All in all, by the end of 2019, American Airlines could be benefiting from strong demand, low oil prices and full capacity. That will be a winning combination for American Airlines stock. Since those improvements aren’t priced into AAL stock today, American Airlines stock could be due for a big comeback rally between now and the end of the year.
Things Will Get Better for American Airlines
American Airlines stock has tumbled over the past 20 months because the outlook and optics surrounding the company have been consistently negative. Heading into the end of 2019, that should change tremendously.
Over the past 20 months, American Airlines has dealt with rising oil prices (which killed its margins in early 2018), slowing demand (which caused its revenue growth to decelerate in late 2018), and the grounding of the 737s (which pushed down its volumes and added cost pressure). Given that backdrop, it’s no wonder AAL stock has dropped over 50% since early 2018.
Over the next year, the outlook and optics of American Airlines will change for the better. Oil prices likely won’t rise meaningfully in the near-term. The oil market is being flooded with new supply. Oil supply outstripped oil demand by 900,000 barrels per day in the first half of 2019, according to IEA. At the same time, the global economy is heading into a manufacturing recession, according to many experts, and that will inevitably weigh on oil demand. Thus, going forward, oil prices should drift lower.
Meanwhile, demand for airplane travel should remain robust. Younger consumers value experiences over products, and traveling is one of their most coveted experiences, creating a strong, non-cyclical tailwind for American Airlines. At the same time, labor conditions globally are very good, featuring low unemployment rates and rising wages. That means consumers have both the appetite and ability to travel, implying that airline demand should remain healthy for the foreseeable future.
Last, but not least, the MAX 737 groundings are just temporary. These planes will get back up in the air within the next year. When they do, American Airlines’ capacity issues will be resolved, and air-traffic-volume growth will come back into the picture.
American Airlines Stock Hasn’t Priced in the Upcoming Improvement
Over the next year, American Airlines’ performance will improve dramatically.
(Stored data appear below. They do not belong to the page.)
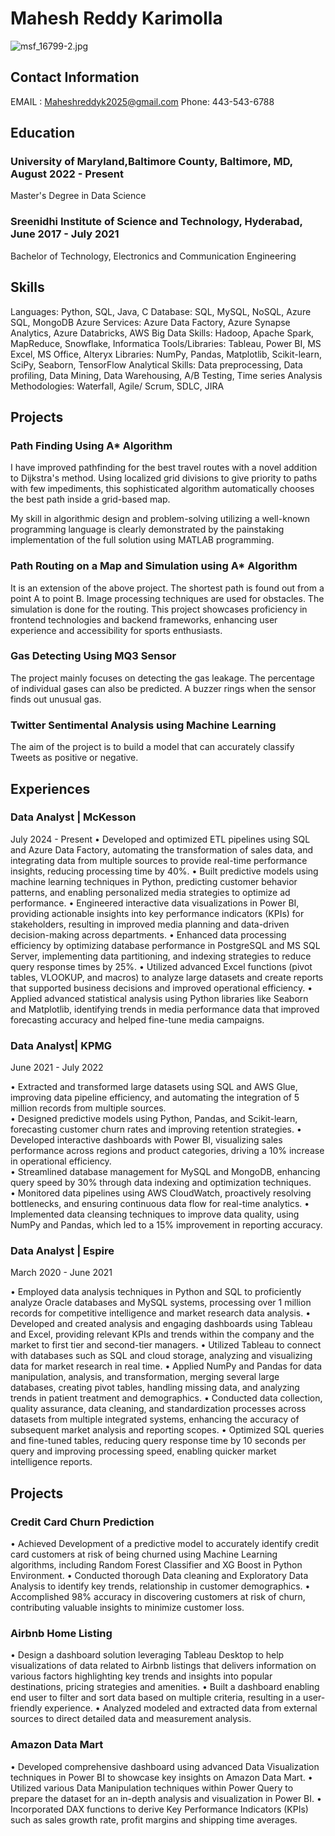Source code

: # Mahesh Reddy Karimolla

![msf_16799-2.jpg](attachment:msf_16799-2.jpg)


## Contact Information
EMAIL : Maheshreddyk2025@gmail.com
Phone: 443-543-6788

## Education
### University of Maryland,Baltimore County, Baltimore, MD,  August 2022 - Present

Master's Degree in Data Science
 
### Sreenidhi Institute of Science and Technology, Hyderabad,  June 2017 - July 2021

Bachelor of Technology, Electronics and Communication Engineering


## Skills

Languages:  Python, SQL, Java, C
Database: SQL, MySQL, NoSQL, Azure SQL, MongoDB
Azure Services: Azure Data Factory, Azure Synapse Analytics, Azure Databricks, AWS 
Big Data Skills: Hadoop, Apache Spark, MapReduce, Snowflake, Informatica
Tools/Libraries: Tableau, Power BI, MS Excel, MS Office, Alteryx
Libraries: NumPy, Pandas, Matplotlib, Scikit-learn, SciPy, Seaborn, TensorFlow
Analytical Skills: Data preprocessing, Data profiling, Data Mining, Data Warehousing, A/B Testing, Time series Analysis
Methodologies: Waterfall, Agile/ Scrum, SDLC, JIRA



## Projects

### Path Finding Using A* Algorithm
I have improved pathfinding for the best travel routes with a novel addition to Dijkstra's method. Using localized grid divisions to give priority to paths with few impediments, this sophisticated algorithm automatically chooses the best path inside a grid-based map. 

My skill in algorithmic design and problem-solving utilizing a well-known programming language is clearly demonstrated by the painstaking implementation of the full solution using MATLAB programming.

### Path Routing on a Map and Simulation using A* Algorithm
It is an extension of the above project. The shortest path is found out from a point A to point B. Image processing techniques are used for obstacles. The simulation is done for the routing. This project showcases proficiency in frontend technologies and backend frameworks, enhancing user experience and accessibility for sports enthusiasts.

### Gas Detecting Using MQ3 Sensor
The project mainly focuses on detecting the gas leakage. The percentage of individual gases can also be predicted. A buzzer rings when the sensor finds out unusual gas.

### Twitter Sentimental Analysis using Machine Learning
The aim of the project is to build a model that can accurately classify Tweets as positive or negative.

## Experiences
### Data Analyst | McKesson
July 2024 - Present
•	Developed and optimized ETL pipelines using SQL and Azure Data Factory, automating the transformation of sales data, and integrating data from multiple sources to provide real-time performance insights, reducing processing time by 40%. 
•	Built predictive models using machine learning techniques in Python, predicting customer behavior patterns, and enabling personalized media strategies to optimize ad performance. 
•	Engineered interactive data visualizations in Power BI, providing actionable insights into key performance indicators (KPIs) for stakeholders, resulting in improved media planning and data-driven decision-making across departments. 
•	Enhanced data processing efficiency by optimizing database performance in PostgreSQL and MS SQL Server, implementing data partitioning, and indexing strategies to reduce query response times by 25%. 
•	Utilized advanced Excel functions (pivot tables, VLOOKUP, and macros) to analyze large datasets and create reports that supported business decisions and improved operational efficiency.
•	Applied advanced statistical analysis using Python libraries like Seaborn and Matplotlib, identifying trends in media performance data that improved forecasting accuracy and helped fine-tune media campaigns.


### Data Analyst| KPMG
June 2021 - July 2022

•	Extracted and transformed large datasets using SQL and AWS Glue, improving data pipeline efficiency, and automating the integration of 5 million records from multiple sources. 	
•	Designed predictive models using Python, Pandas, and Scikit-learn, forecasting customer churn rates and improving retention strategies. 
•	Developed interactive dashboards with Power BI, visualizing sales performance across regions and product categories, driving a 10% increase in operational efficiency. 	
•	Streamlined database management for MySQL and MongoDB, enhancing query speed by 30% through data indexing and optimization techniques. 	
•	Monitored data pipelines using AWS CloudWatch, proactively resolving bottlenecks, and ensuring continuous data flow for real-time analytics. 
•	Implemented data cleansing techniques to improve data quality, using NumPy and Pandas, which led to a 15% improvement in reporting accuracy.

### Data Analyst | Espire
March 2020 - June 2021

•	Employed data analysis techniques in Python and SQL to proficiently analyze Oracle databases and MySQL systems, processing over 1 million records for competitive intelligence and market research data analysis.
•	Developed and created analysis and engaging dashboards using Tableau and Excel, providing relevant KPIs and trends within the company and the market to first tier and second-tier managers.
•	Utilized Tableau to connect with databases such as SQL and cloud storage, analyzing and visualizing data for market research in real time.
•	Applied NumPy and Pandas for data manipulation, analysis, and transformation, merging several large databases, creating pivot tables, handling missing data, and analyzing trends in patient treatment and demographics.
•	Conducted data collection, quality assurance, data cleaning, and standardization processes across datasets from multiple integrated systems, enhancing the accuracy of subsequent market analysis and reporting scopes.
•	Optimized SQL queries and fine-tuned tables, reducing query response time by 10 seconds per query and improving processing speed, enabling quicker market intelligence reports.

## Projects

### Credit Card Churn Prediction 
•	Achieved Development of a predictive model to accurately identify credit card customers at risk of being churned using Machine Learning algorithms, including Random Forest Classifier and XG Boost in Python Environment. 
•	Conducted thorough Data cleaning and Exploratory Data Analysis to identify key trends, relationship in customer demographics.
•	Accomplished 98% accuracy in discovering customers at risk of churn, contributing valuable insights to minimize customer loss.

### Airbnb Home Listing
•	Design a dashboard solution leveraging Tableau Desktop to help visualizations of data related to Airbnb listings that delivers information on various factors highlighting key trends and insights into popular destinations, pricing strategies and amenities.
•	Built a dashboard enabling end user to filter and sort data based on multiple criteria, resulting in a user-friendly experience.
•	Analyzed modeled and extracted data from external sources to direct detailed data and measurement analysis.


### Amazon Data Mart
•	Developed comprehensive dashboard using advanced Data Visualization techniques in Power BI to showcase key insights on Amazon Data Mart.
•	Utilized various Data Manipulation techniques within Power Query to prepare the dataset for an in-depth analysis and visualization in Power BI. 
•	Incorporated DAX functions to derive Key Performance Indicators (KPIs) such as sales growth rate, profit margins and shipping time averages.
That will lead to a huge rally by AAL stock, mostly because the stock today doesn’t price in any improvement, let alone a dramatic improvement.
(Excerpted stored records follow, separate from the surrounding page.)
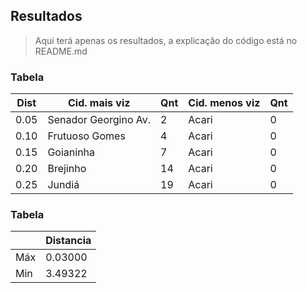 ## Resultados
> Aqui terá apenas os resultados, a explicação do código está no README.md

### Tabela 
| Dist |   **Cid. mais viz**  | Qnt | **Cid. menos viz** | Qnt |
| ---- | -------------------- | --- | ------------------ | --- |
| 0.05 | Senador Georgino Av. |  2  |        Acari       |  0  |
| 0.10 |    Frutuoso Gomes    |  4  |        Acari       |  0  |
| 0.15 |       Goianinha      |  7  |        Acari       |  0  |
| 0.20 |       Brejinho       | 14  |        Acari       |  0  |
| 0.25 |        Jundiá        | 19  |        Acari       |  0  |


### Tabela 
|     | Distancia |
| --- | --------- |
| Máx |  0.03000  |
| Min |  3.49322  |
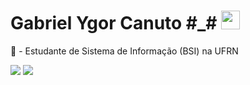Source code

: <h1 align="left"> Gabriel Ygor Canuto #_# <img src="https://raw.githubusercontent.com/kaueMarques/kaueMarques/master/hi.gif" height="30px"></h1>

📖 - Estudante de Sistema de Informação (BSI) na UFRN

<div> 
  <a href="https://instagram.com/gabriel_ygors/" target="_blank"><img src="https://img.shields.io/badge/-Instagram-%23E4405F?style=for-the-badge&logo=instagram&logoColor=white" target="_blank"></a>
  <a href="https://www.linkedin.com/in/gabriel-canuto-008030292/" target="_blank"><img src="https://img.shields.io/badge/-LinkedIn-%230077B5?style=for-the-badge&logo=linkedin&logoColor=white" target="_blank"></a> 
  
</div>
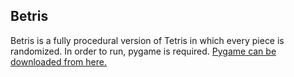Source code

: ## Betris
Betris is a fully procedural version of Tetris in which every piece is randomized. In order to run, pygame is required. [Pygame can be downloaded from here.](https://www.pygame.org/wiki/GettingStarted)
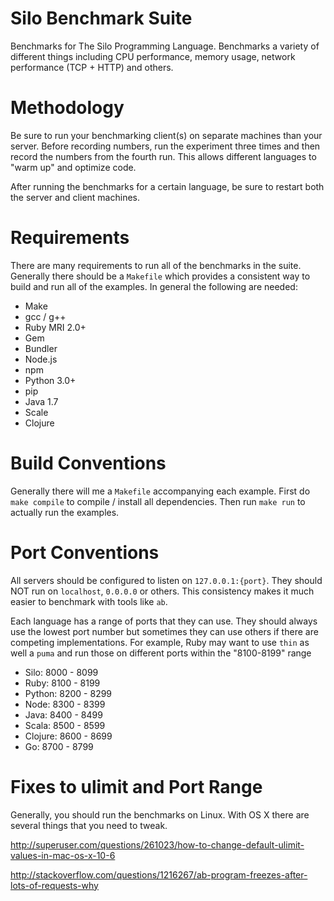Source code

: Silo Benchmark Suite
===============

Benchmarks for The Silo Programming Language. Benchmarks a variety of different things including CPU performance, memory usage, network performance (TCP + HTTP) and others.

Methodology
===============

Be sure to run your benchmarking client(s) on separate machines than your server. Before recording numbers, run the experiment three times and then record the numbers from the fourth run. This allows different languages to "warm up" and optimize code.

After running the benchmarks for a certain language, be sure to restart both the server and client machines.

Requirements
===============

There are many requirements to run all of the benchmarks in the suite. Generally there should be a `Makefile` which provides a consistent way to build and run all of the examples. In general the following are needed:

- Make
- gcc / g++
- Ruby MRI 2.0+
- Gem
- Bundler
- Node.js
- npm
- Python 3.0+
- pip
- Java 1.7
- Scale
- Clojure


Build Conventions
===============

Generally there will me a `Makefile` accompanying each example. First do `make compile` to compile / install all dependencies. Then run `make run` to actually run the examples.

Port Conventions
===============

All servers should be configured to listen on `127.0.0.1:{port}`. They should NOT run on `localhost`, `0.0.0.0` or others. This consistency makes it much easier to benchmark with tools like `ab`.

Each language has a range of ports that they can use. They should always use the lowest port number but sometimes they can use others if there are competing implementations. For example, Ruby may want to use `thin` as well a `puma` and run those on different ports within the "8100-8199" range

- Silo: 8000 - 8099
- Ruby: 8100 - 8199
- Python: 8200 - 8299
- Node: 8300 - 8399
- Java: 8400 - 8499
- Scala: 8500 - 8599
- Clojure: 8600 - 8699
- Go: 8700 - 8799

Fixes to ulimit and Port Range
===============

Generally, you should run the benchmarks on Linux. With OS X there are several things that you need to tweak.

http://superuser.com/questions/261023/how-to-change-default-ulimit-values-in-mac-os-x-10-6

http://stackoverflow.com/questions/1216267/ab-program-freezes-after-lots-of-requests-why


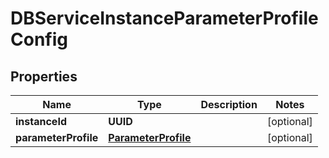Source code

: 

# DBServiceInstanceParameterProfileConfig


## Properties

Name | Type | Description | Notes
------------ | ------------- | ------------- | -------------
**instanceId** | **UUID** |  |  [optional]
**parameterProfile** | [**ParameterProfile**](ParameterProfile.md) |  |  [optional]



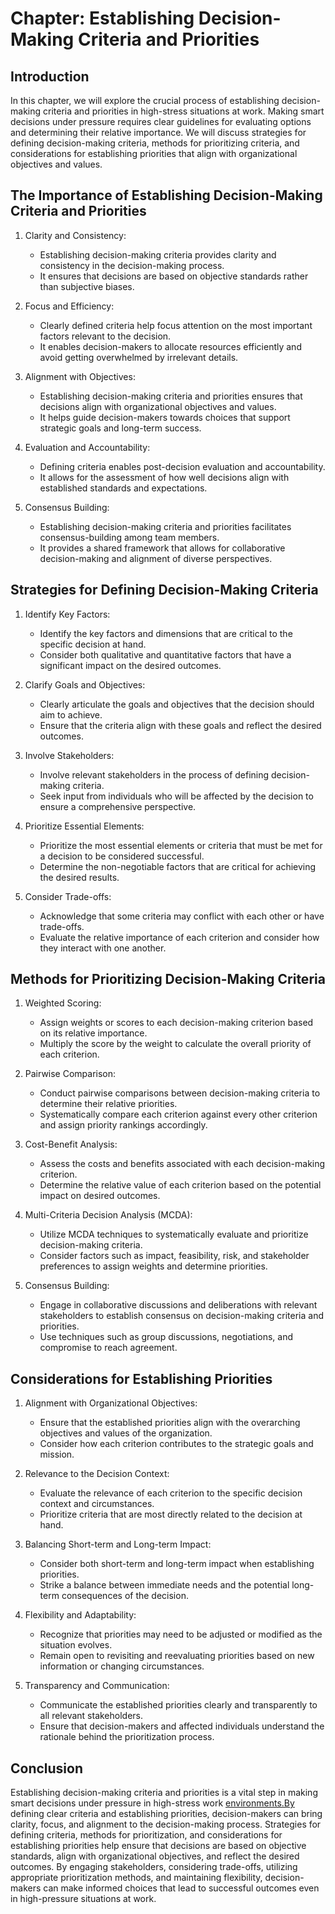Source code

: Chapter: Establishing Decision-Making Criteria and Priorities
=============================================================

Introduction
------------

In this chapter, we will explore the crucial process of establishing decision-making criteria and priorities in high-stress situations at work. Making smart decisions under pressure requires clear guidelines for evaluating options and determining their relative importance. We will discuss strategies for defining decision-making criteria, methods for prioritizing criteria, and considerations for establishing priorities that align with organizational objectives and values.

The Importance of Establishing Decision-Making Criteria and Priorities
----------------------------------------------------------------------

1. Clarity and Consistency:

   * Establishing decision-making criteria provides clarity and consistency in the decision-making process.
   * It ensures that decisions are based on objective standards rather than subjective biases.
2. Focus and Efficiency:

   * Clearly defined criteria help focus attention on the most important factors relevant to the decision.
   * It enables decision-makers to allocate resources efficiently and avoid getting overwhelmed by irrelevant details.
3. Alignment with Objectives:

   * Establishing decision-making criteria and priorities ensures that decisions align with organizational objectives and values.
   * It helps guide decision-makers towards choices that support strategic goals and long-term success.
4. Evaluation and Accountability:

   * Defining criteria enables post-decision evaluation and accountability.
   * It allows for the assessment of how well decisions align with established standards and expectations.
5. Consensus Building:

   * Establishing decision-making criteria and priorities facilitates consensus-building among team members.
   * It provides a shared framework that allows for collaborative decision-making and alignment of diverse perspectives.

Strategies for Defining Decision-Making Criteria
------------------------------------------------

1. Identify Key Factors:

   * Identify the key factors and dimensions that are critical to the specific decision at hand.
   * Consider both qualitative and quantitative factors that have a significant impact on the desired outcomes.
2. Clarify Goals and Objectives:

   * Clearly articulate the goals and objectives that the decision should aim to achieve.
   * Ensure that the criteria align with these goals and reflect the desired outcomes.
3. Involve Stakeholders:

   * Involve relevant stakeholders in the process of defining decision-making criteria.
   * Seek input from individuals who will be affected by the decision to ensure a comprehensive perspective.
4. Prioritize Essential Elements:

   * Prioritize the most essential elements or criteria that must be met for a decision to be considered successful.
   * Determine the non-negotiable factors that are critical for achieving the desired results.
5. Consider Trade-offs:

   * Acknowledge that some criteria may conflict with each other or have trade-offs.
   * Evaluate the relative importance of each criterion and consider how they interact with one another.

Methods for Prioritizing Decision-Making Criteria
-------------------------------------------------

1. Weighted Scoring:

   * Assign weights or scores to each decision-making criterion based on its relative importance.
   * Multiply the score by the weight to calculate the overall priority of each criterion.
2. Pairwise Comparison:

   * Conduct pairwise comparisons between decision-making criteria to determine their relative priorities.
   * Systematically compare each criterion against every other criterion and assign priority rankings accordingly.
3. Cost-Benefit Analysis:

   * Assess the costs and benefits associated with each decision-making criterion.
   * Determine the relative value of each criterion based on the potential impact on desired outcomes.
4. Multi-Criteria Decision Analysis (MCDA):

   * Utilize MCDA techniques to systematically evaluate and prioritize decision-making criteria.
   * Consider factors such as impact, feasibility, risk, and stakeholder preferences to assign weights and determine priorities.
5. Consensus Building:

   * Engage in collaborative discussions and deliberations with relevant stakeholders to establish consensus on decision-making criteria and priorities.
   * Use techniques such as group discussions, negotiations, and compromise to reach agreement.

Considerations for Establishing Priorities
------------------------------------------

1. Alignment with Organizational Objectives:

   * Ensure that the established priorities align with the overarching objectives and values of the organization.
   * Consider how each criterion contributes to the strategic goals and mission.
2. Relevance to the Decision Context:

   * Evaluate the relevance of each criterion to the specific decision context and circumstances.
   * Prioritize criteria that are most directly related to the decision at hand.
3. Balancing Short-term and Long-term Impact:

   * Consider both short-term and long-term impact when establishing priorities.
   * Strike a balance between immediate needs and the potential long-term consequences of the decision.
4. Flexibility and Adaptability:

   * Recognize that priorities may need to be adjusted or modified as the situation evolves.
   * Remain open to revisiting and reevaluating priorities based on new information or changing circumstances.
5. Transparency and Communication:

   * Communicate the established priorities clearly and transparently to all relevant stakeholders.
   * Ensure that decision-makers and affected individuals understand the rationale behind the prioritization process.

Conclusion
----------

Establishing decision-making criteria and priorities is a vital step in making smart decisions under pressure in high-stress work [environments.By](http://environments.By) defining clear criteria and establishing priorities, decision-makers can bring clarity, focus, and alignment to the decision-making process. Strategies for defining criteria, methods for prioritization, and considerations for establishing priorities help ensure that decisions are based on objective standards, align with organizational objectives, and reflect the desired outcomes. By engaging stakeholders, considering trade-offs, utilizing appropriate prioritization methods, and maintaining flexibility, decision-makers can make informed choices that lead to successful outcomes even in high-pressure situations at work.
American Airlines stock trades at 5.6-times analysts’ average forward earnings estimate. That’s dirt-cheap. Historically, AAL stock has traded at a forward price-earnings multiple north of seven, and its forward P/E ratio has often been above eight. Meanwhile, the average forward P/E multiple across the entire airline industry today is indeed north of eight.
Thus, AAL stock trades at a dirt-cheap forward earnings multiple that is discounted both relative to its history and the valuation of the entire airline sector today. Clearly, no good news is priced into AAL stock at this point.
As good news does materialize over the next 12 months, then AAL stock will jump. Simple modeling (based on low-single-digit-percentage revenue growth, gradual margin expansion and some share buybacks) implies that American Airlines can realistically net earnings per share of about $7.50 by 2025. Based on a forward multiple of eight, that implies a 2024 price target for AAL stock of $60. Discounted back by 10% per year, that equates to a 2019 price target of about $37.
Thus, fundamentals indicate that within the next few months, AAL stock can surge 30%.
The Bottom Line on AAL Stock
American Airlines stock has been killed over the past twenty months, and the downturn was justified.
But there’s opportunity in the rubble of this collapse. Specifically, over the next 12 months, the fundamentals, outlook, and optics of AAL should all meaningfully improve. As they do, depressed AAL stock looks well-positioned to stage a big comeback rally.
I’m a buyer of American Airlines on weakness ahead of that comeback rally. I think that AAL stock could exceed $35 within the next few months.
As of this writing, Luke Lango did not hold a position in any of the aforementioned securities, but may initiate a long position in AAL within the next 72 hours.